ぼくがこの『40's』を読みながら考えたのは、『記録を残さなかった男の歴史ーある靴職人の世界1798-1876』という本のことです。
この本は著者であるアラン・コルバンが、彼自身まったく興味を示さない歴史的に無名な人物をアトランダムに選んで、その彼の人生を調べるという、前代未聞の歴史書です。
全く無名の人物の人生を調べるわけですから、その調査は難航を極め、最終的には空白の部分がかなり残ります(高橋源一郎はこの空白について、「この真の空白以上に豊かな主人公を我々は想像できないのである」と言っています)。この本に関しては、書きたいことが山ほどあるのでまた改めて取り上げたいと思いますが、とりあえずここで書いておきたいのは、この本が前代未聞だった理由が、「歴史的に無名な人物を語る」というテーマによるものということです。この本が出る以前、また出た当時は、学問にしても芸術にしても、歴史的に無名な人物を語るということはあり得ませんでした。アラン・コルバンは、そのような歴史的に目に見える形で意味のある人物や出来事だけを取り上げてきた歴史学に対して、警鐘を鳴らそうとしたのです。

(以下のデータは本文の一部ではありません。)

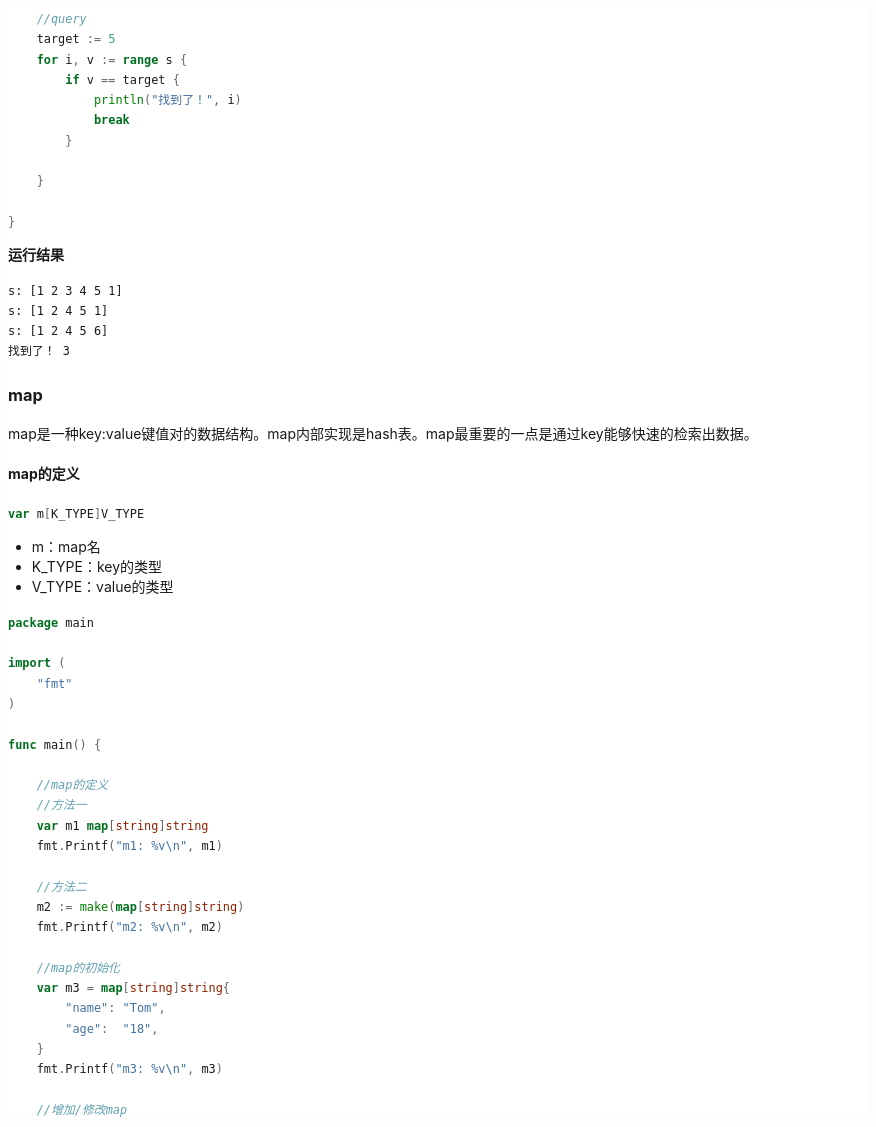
 ```go
	//query
	target := 5
	for i, v := range s {
		if v == target {
			println("找到了！", i)
			break
		}

	}

}

```

**运行结果**

```
s: [1 2 3 4 5 1]
s: [1 2 4 5 1]
s: [1 2 4 5 6]
找到了！ 3
```



### map

map是一种key:value键值对的数据结构。map内部实现是hash表。map最重要的一点是通过key能够快速的检索出数据。



#### map的定义

```go
var m[K_TYPE]V_TYPE
```

- m：map名
- K_TYPE：key的类型
- V_TYPE：value的类型



```go
package main

import (
	"fmt"
)

func main() {

	//map的定义
	//方法一
	var m1 map[string]string
	fmt.Printf("m1: %v\n", m1)

	//方法二
	m2 := make(map[string]string)
	fmt.Printf("m2: %v\n", m2)

	//map的初始化
	var m3 = map[string]string{
		"name": "Tom",
		"age":  "18",
	}
	fmt.Printf("m3: %v\n", m3)

	//增加/修改map
```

歴史的に無名な人物が記録を残さなかったのは、記録を残すだけの行動を行わなかったからです。もし彼が、歴史的に意味のある行動を行っていれば、歴史は彼の記録を残したでしょう。そして、僕たちも彼の記録を目にし、あるいは彼の書いた日記を読んだかもしれません。
しかし、ここ数年のインターネットの普及により、ぼくたちは「歴史的に意味のある」人々の日記から、「自分たちの生活に共通する」人々の書いた日記を読み始めています。世界中では、日記を公開している人が数えきれないほど存在します。それは最初から公開することを目的として書かれた日記であり、自分と同時代に生きる人々に向けられた日記です。そしてそれらの日記は、日を追うごとにその数を増やし続けています。
「人は本来的に語ることを欲する」と言いますが、今からほんの十年前ですら、一般の人々には世界に向けて語る術を持っていませんでした。現代では、歴史に名を残すような人物でもなくても、少しのパソコンの技術さえあれば、誰でも自分を語ることができるようになりました。そして、ぼくも含めて現代に生きる人々は、そのようにして公開された日記を楽しく読んでいます。みなさんも、友達がWebで公開している日記を読んでいるのではないでしょうか?っていうか、ぼくが今書いているこれも、その種の日記のひとつですし。
もちろん、Webで日記を書いたからといって、それが歴史に記録を残すことにはつながりません。しかし、(普通という言葉はあまり好きではありませんが、他に言い様がないので)普通の人々が自分と同じような普通の人々の日記を読む、または公開するという行為は、これまでの歴史上ではなかった出来事です。人々は、英雄でなくても、偉人でなくても、自分を語り、他人を読むという術を手に入れたのです。
『40's』を読みながら、普通の人の書いた普通の日々の日記が、今後文学や歴史にどのような意味を与えるのか、あるいは与えないのか、そんなことを考えてしまいました。アラン・コルバンが取り上げた靴職人も、現代に生きていたら、もしかしたら日記を公開していたかもしれませんね。